Dopo essere fuggiti dagli ultimi combattimenti nel nord dello Yemen, le persone costrette alla fuga descrivono il viaggio straziante verso la sicurezza e le terribili condizioni all’arrivo, mentre gli aiuti umanitari lottano per soddisfare i bisogni dopo cinque anni di conflitto.
Nasra descrive la scena di caos e panico durante la notte di fine febbraio in cui lei e suo marito, insieme ai loro figli e nipoti, sono fuggiti dalla loro casa nel campo per sfollati interni di Al Khaniq per sfuggire all’ultima recrudescenza della violenza nel conflitto in Yemen.
“Ce ne siamo andati nel cuore della notte, piangendo, con nient’altro che i vestiti che indossavamo”, ha detto Nasra, 58 anni. “Alcuni di noi sono fuggiti senza scarpe.
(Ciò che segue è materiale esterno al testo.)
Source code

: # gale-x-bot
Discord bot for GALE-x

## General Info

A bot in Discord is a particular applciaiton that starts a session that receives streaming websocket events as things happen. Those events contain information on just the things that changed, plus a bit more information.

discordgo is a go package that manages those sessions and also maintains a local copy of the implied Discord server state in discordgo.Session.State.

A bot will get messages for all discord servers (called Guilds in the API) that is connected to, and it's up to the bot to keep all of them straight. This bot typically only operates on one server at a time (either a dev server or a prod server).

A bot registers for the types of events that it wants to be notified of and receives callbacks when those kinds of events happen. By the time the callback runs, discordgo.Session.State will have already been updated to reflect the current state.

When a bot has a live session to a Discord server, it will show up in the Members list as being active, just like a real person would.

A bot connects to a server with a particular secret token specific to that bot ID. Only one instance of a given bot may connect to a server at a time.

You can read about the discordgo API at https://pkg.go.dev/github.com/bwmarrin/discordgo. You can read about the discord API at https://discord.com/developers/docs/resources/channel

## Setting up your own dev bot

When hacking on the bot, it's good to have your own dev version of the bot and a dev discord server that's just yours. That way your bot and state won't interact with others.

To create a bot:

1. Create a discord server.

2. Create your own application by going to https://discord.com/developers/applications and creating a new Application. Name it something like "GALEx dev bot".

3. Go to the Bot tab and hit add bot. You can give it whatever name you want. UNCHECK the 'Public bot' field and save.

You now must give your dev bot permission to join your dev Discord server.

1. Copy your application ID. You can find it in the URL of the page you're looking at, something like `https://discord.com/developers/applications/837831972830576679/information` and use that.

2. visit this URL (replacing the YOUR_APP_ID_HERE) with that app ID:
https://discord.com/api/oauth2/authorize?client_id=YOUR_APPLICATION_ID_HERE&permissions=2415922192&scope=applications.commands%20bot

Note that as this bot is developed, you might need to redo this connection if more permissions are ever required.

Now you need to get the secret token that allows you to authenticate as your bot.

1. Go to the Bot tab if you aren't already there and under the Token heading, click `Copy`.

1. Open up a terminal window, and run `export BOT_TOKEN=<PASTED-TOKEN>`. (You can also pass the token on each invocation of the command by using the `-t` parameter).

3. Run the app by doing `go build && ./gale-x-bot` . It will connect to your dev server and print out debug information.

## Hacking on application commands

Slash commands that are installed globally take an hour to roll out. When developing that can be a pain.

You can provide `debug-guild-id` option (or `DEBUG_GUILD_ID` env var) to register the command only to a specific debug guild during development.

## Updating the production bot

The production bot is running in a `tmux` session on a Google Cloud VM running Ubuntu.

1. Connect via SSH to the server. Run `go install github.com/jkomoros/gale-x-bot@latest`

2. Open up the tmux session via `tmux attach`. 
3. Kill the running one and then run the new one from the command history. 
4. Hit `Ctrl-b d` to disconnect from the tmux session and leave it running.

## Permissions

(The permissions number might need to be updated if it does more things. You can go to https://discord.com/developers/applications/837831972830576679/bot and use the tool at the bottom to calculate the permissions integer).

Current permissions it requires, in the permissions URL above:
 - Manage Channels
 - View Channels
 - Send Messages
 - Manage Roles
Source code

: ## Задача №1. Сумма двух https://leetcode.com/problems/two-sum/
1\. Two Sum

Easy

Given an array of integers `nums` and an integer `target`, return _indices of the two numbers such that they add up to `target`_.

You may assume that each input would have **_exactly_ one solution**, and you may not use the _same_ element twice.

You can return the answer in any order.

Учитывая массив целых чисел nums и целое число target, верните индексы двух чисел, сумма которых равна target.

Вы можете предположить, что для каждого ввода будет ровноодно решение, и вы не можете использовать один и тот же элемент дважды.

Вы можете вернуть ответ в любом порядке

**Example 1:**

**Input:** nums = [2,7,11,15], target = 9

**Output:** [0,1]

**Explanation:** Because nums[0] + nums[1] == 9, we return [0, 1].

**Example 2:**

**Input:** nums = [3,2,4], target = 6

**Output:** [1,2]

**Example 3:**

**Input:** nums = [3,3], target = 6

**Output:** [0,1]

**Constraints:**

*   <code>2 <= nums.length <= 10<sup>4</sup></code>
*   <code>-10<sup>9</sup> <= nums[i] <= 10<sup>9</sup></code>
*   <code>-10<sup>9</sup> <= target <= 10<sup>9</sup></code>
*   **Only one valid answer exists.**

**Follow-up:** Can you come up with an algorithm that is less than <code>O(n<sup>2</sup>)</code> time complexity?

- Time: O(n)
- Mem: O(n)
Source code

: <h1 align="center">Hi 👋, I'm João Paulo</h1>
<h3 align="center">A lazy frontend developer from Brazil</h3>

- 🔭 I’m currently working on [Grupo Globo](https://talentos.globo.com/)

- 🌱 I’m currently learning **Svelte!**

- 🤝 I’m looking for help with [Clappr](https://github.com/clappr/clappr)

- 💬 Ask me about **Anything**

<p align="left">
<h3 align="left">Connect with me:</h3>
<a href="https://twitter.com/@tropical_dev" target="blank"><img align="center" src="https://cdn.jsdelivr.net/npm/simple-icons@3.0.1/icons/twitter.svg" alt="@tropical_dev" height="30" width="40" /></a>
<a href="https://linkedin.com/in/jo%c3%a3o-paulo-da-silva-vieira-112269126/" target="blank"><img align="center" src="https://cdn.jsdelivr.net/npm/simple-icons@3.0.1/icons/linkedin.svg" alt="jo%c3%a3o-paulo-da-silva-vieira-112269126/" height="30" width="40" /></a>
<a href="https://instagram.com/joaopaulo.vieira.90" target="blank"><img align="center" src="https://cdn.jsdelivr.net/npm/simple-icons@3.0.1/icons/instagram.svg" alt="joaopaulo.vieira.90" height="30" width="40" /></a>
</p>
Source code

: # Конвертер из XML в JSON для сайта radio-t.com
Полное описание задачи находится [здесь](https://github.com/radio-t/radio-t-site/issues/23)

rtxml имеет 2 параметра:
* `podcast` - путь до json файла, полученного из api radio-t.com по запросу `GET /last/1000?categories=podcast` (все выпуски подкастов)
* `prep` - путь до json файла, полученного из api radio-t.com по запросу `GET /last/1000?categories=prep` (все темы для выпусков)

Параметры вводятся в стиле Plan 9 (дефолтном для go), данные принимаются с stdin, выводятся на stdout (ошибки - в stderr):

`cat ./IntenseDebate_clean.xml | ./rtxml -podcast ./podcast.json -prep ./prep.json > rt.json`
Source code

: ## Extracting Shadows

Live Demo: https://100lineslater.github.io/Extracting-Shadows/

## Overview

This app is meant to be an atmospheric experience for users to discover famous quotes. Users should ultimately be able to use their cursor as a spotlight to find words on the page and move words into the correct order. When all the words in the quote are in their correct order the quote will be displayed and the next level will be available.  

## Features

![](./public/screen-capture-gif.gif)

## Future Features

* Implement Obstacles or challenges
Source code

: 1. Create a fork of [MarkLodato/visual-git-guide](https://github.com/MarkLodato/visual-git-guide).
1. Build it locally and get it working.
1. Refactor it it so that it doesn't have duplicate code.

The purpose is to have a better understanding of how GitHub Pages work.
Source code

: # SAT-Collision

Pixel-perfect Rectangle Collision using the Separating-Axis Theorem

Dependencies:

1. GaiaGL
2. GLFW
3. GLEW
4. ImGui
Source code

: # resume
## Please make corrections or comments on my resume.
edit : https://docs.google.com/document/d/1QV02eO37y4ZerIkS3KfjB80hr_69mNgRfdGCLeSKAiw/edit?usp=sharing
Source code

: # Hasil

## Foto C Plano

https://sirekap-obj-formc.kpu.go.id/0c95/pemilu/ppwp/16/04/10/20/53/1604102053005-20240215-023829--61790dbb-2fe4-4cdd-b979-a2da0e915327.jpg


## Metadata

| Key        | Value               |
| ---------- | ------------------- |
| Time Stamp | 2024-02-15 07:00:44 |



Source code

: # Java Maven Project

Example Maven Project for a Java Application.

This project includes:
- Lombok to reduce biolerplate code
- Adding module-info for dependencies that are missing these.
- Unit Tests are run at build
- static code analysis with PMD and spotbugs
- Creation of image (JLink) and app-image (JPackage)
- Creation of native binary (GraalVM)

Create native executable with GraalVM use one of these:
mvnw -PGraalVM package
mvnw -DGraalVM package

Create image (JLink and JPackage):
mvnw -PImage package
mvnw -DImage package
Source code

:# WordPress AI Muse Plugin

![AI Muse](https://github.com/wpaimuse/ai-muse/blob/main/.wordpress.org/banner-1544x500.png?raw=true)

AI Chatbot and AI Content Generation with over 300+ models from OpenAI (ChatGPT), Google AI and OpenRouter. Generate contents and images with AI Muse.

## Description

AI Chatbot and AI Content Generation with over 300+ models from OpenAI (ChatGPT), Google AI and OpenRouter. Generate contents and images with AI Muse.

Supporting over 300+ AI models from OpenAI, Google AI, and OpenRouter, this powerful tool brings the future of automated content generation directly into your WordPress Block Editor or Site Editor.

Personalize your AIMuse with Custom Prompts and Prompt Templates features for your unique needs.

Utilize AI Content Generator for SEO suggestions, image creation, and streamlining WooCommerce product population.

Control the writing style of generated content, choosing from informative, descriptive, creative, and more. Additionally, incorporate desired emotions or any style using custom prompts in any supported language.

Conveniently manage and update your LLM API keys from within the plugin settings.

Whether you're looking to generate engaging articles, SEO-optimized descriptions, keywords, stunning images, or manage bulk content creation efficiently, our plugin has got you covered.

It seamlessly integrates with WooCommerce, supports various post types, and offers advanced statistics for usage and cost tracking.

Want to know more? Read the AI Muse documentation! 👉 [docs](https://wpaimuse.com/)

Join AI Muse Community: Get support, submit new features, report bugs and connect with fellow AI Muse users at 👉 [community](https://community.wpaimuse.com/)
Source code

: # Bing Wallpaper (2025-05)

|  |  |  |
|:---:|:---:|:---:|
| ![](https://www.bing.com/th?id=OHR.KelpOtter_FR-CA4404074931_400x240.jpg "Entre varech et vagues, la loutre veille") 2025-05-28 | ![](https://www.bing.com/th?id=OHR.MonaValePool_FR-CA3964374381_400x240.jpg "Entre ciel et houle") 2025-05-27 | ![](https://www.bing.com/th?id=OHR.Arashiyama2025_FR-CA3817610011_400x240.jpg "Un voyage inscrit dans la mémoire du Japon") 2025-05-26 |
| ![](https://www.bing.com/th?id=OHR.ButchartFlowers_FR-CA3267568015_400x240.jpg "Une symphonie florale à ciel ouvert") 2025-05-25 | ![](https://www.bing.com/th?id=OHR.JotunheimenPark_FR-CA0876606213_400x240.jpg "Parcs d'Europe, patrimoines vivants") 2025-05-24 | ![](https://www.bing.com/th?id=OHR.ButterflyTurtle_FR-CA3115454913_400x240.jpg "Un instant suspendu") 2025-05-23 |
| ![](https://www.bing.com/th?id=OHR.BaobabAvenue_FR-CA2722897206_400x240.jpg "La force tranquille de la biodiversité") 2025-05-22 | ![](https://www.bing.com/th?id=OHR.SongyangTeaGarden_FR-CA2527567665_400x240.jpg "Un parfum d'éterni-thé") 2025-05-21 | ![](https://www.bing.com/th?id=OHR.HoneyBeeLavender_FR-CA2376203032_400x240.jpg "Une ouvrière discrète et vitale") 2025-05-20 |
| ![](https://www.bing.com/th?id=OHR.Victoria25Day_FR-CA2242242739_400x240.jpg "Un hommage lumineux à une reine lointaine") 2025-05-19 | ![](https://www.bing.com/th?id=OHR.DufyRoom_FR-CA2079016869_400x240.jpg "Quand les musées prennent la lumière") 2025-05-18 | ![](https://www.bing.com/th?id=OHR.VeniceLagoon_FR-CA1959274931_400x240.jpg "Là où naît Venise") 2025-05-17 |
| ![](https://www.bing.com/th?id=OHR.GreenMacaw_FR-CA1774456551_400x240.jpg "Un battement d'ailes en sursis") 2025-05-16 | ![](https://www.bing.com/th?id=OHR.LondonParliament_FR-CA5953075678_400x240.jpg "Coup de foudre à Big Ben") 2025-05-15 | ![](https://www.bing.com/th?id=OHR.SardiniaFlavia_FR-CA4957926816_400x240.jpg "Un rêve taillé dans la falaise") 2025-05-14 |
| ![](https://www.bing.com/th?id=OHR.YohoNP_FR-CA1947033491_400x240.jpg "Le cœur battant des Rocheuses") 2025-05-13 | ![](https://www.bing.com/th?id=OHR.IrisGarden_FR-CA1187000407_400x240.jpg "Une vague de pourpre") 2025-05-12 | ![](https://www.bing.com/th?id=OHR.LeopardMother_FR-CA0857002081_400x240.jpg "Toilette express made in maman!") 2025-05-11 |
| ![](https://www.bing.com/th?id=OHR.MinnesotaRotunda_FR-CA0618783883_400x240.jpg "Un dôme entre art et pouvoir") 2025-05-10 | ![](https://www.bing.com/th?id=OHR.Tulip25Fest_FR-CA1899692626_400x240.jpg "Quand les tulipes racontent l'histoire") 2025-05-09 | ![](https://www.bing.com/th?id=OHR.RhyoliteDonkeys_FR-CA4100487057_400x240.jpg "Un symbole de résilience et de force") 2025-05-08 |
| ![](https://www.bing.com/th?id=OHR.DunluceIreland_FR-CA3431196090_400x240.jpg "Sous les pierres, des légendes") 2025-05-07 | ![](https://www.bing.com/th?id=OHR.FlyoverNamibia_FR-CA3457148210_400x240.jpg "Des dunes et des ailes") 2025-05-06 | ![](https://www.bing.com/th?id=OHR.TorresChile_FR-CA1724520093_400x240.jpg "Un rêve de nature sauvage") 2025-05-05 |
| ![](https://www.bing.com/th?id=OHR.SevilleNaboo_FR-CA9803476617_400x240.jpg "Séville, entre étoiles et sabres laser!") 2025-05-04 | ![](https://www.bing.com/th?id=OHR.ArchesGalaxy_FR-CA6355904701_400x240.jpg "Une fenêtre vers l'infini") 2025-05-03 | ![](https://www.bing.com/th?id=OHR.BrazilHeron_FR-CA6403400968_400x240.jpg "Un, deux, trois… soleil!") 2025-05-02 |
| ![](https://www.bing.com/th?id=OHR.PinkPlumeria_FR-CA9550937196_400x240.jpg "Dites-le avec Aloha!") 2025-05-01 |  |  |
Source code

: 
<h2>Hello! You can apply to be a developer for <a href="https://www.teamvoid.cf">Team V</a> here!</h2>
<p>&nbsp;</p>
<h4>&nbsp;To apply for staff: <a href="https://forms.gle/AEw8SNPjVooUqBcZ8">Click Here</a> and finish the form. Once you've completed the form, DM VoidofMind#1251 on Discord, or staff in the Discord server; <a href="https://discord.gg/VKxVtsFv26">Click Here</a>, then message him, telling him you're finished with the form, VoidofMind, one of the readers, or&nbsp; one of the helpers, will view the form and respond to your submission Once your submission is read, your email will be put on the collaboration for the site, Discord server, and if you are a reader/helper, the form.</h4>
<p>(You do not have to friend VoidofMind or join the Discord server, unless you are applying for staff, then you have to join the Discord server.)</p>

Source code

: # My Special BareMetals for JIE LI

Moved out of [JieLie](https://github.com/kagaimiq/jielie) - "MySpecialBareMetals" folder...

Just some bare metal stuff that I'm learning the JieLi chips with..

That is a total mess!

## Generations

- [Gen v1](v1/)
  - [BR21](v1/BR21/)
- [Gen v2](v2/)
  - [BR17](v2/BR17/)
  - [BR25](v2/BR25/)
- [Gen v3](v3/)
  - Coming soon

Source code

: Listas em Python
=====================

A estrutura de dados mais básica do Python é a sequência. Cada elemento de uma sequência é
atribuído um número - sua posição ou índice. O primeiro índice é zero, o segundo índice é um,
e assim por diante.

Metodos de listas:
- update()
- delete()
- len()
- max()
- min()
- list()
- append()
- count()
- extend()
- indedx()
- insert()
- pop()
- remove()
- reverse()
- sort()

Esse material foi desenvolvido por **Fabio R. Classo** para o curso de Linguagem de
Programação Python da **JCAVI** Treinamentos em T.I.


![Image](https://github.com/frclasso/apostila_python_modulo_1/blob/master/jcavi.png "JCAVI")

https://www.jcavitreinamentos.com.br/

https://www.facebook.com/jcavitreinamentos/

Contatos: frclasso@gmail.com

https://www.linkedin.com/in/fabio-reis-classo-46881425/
Abbiamo camminato nel deserto per tre giorni, senza cibo nè acqua”.
Hanno fatto l’estenuante viaggio verso la sicurezza insieme a centinaia di altre persone, trovando infine rifugio nel campo per sfollati interni di Al Suwayda, vicino alla città di Marib. Dalla fine di gennaio, più di 40.000 persone – per lo più donne e bambini – sono fuggite nella zona. Marib ospita ora 750.000 sfollati yemeniti, che superano la popolazione originaria della città di 500.000 abitanti.
L’ultimo afflusso ha messo ancora più pressione sui servizi e sull’assistenza umanitaria, portando a condizioni di vita disperate per coloro che, come Nasra, sono arrivati senza nulla, nonostante i migliori sforzi dell’UNHCR, l’Agenzia delle Nazioni Unite per i Rifugiati, e dei suoi partner come l’Organizzazione Internazionale per le Migrazioni (OIM).
“Ci hanno dato delle tende, ma sono già danneggiate dal vento”, ha spiegato Nasra. “Abbiamo poco cibo. Non c’è acqua. Non ci sono servizi igienici. Nessun medico. Mia figlia è incinta di otto mesi ma non ha visto un medico da quando siamo arrivati quasi un mese fa”.
Dall’inizio del conflitto nel 2015, più di 3,6 milioni di persone sono state costrette a fuggire dalle loro case. Con oltre 24 milioni di persone in tutto il Paese che hanno bisogno di assistenza, si tratta della più grande crisi umanitaria del mondo.
“Mentre migliaia di persone continuano a riversarsi nella città di Marib e nelle zone limitrofe in cerca di sicurezza, le esigenze umanitarie si stanno rapidamente accumulando e i servizi e l’assistenza di base sono sovraccarichi”, ha detto il portavoce dell’UNHCR Andrej Mahecic in un briefing a Ginevra venerdì. “I servizi pubblici, compresi gli ospedali e le scuole, stanno lottando per far fronte alla crescita della popolazione”.
Come molti degli sfollati del Paese, alcuni dei nuovi arrivati a Marib sono fuggiti per la seconda o terza volta dall’inizio del conflitto. Dagla’a, una vedova di 52 anni, ha lasciato il campo di Al Khaniq per sfuggire ai combattimenti con il figlio e la nuora, cinque anni dopo essere stata costretta a lasciare la sua casa di Nihm, a est della capitale Sana’a.
“Ad Al Khaniq avevamo accesso a tutto: cibo, acqua, case, potevamo visitare il medico. Non era la nostra casa, ma avevamo trovato la normalità”, ha detto Dagla’a. “Questo fino a quando non sono scoppiati i combattimenti e siamo stati costretti a fuggire di nuovo, lasciando tutto”.
“Siamo tutti scappati nel deserto. Si sentivano le donne piangere. Alcune se ne sono andate senza niente, senza nemmeno i loro veli”, ha aggiunto. “Prego Dio per la pace, perchè possa tornare a casa a Nihm”.
Questa settimana il Segretario generale dell’ONU António Guterres ha esortato le parti in guerra in tutto il mondo a deporre le armi a sostegno della più grande battaglia contro COVID-19, un nemico comune che ora minaccia tutta l’umanità.
L’alto funzionario dell’UNHCR nello Yemen, Jean-Nicolas Beuze, ha accolto oggi con favore gli sforzi per mediare il primo cessate il fuoco tra i combattenti del paese dal 2016.
“Siamo incoraggiati dall’annuncio di ieri delle parti in guerra riguardo al loro impegno per un cessate il fuoco, sperando che si traduca presto nella fine dei combattimenti e nella sofferenza di milioni di yemeniti”.